### Task goal
What you return must be every line below that includes the word "makeAdder".
▬▬▬▬▬▬▬▬▬▬
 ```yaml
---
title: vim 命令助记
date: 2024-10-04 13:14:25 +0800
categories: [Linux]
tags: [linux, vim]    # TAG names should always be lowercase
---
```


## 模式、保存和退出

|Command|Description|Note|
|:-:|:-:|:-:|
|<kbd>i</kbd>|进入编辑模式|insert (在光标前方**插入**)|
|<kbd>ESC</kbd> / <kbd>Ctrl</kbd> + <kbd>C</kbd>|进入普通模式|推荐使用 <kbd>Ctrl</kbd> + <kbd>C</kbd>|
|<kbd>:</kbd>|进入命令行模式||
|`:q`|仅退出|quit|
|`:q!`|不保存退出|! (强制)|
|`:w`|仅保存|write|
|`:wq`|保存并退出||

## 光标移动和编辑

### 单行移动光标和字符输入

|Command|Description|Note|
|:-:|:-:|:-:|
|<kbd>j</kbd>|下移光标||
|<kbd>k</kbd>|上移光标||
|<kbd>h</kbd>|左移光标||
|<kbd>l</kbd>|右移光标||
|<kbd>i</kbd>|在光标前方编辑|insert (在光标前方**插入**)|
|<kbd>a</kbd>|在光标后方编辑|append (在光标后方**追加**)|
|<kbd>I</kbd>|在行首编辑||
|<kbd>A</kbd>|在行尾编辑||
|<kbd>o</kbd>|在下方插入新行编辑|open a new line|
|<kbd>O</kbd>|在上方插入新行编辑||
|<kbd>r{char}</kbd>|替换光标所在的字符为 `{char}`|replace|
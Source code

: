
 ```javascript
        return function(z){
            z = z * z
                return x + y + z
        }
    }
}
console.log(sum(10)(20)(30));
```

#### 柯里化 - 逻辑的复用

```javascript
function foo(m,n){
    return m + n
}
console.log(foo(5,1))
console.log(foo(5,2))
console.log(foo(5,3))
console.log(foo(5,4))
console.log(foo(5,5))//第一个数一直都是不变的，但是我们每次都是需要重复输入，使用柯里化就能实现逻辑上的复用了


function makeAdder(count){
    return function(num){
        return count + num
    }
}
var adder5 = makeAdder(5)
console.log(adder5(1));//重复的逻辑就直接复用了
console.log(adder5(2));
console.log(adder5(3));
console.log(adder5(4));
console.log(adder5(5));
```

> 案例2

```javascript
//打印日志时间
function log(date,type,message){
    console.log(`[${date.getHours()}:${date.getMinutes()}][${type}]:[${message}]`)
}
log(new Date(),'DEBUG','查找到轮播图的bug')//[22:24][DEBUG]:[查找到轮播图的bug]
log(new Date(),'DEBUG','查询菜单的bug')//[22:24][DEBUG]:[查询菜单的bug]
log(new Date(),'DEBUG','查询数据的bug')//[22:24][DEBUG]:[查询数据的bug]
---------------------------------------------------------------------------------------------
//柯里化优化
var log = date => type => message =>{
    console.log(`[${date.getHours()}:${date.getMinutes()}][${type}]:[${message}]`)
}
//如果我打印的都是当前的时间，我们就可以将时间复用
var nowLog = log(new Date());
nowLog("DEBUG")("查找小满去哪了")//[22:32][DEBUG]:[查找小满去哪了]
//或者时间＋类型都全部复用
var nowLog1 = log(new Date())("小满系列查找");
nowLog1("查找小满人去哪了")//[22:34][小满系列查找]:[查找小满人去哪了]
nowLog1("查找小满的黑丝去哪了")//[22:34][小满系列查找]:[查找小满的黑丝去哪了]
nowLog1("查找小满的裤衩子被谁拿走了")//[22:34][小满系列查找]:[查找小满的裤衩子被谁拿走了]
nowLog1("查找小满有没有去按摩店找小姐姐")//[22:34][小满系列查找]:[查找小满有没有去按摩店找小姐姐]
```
▬▬▬▬▬▬▬▬▬▬
### Exercise response
function makeAdder(count){
var adder5 = makeAdder(5)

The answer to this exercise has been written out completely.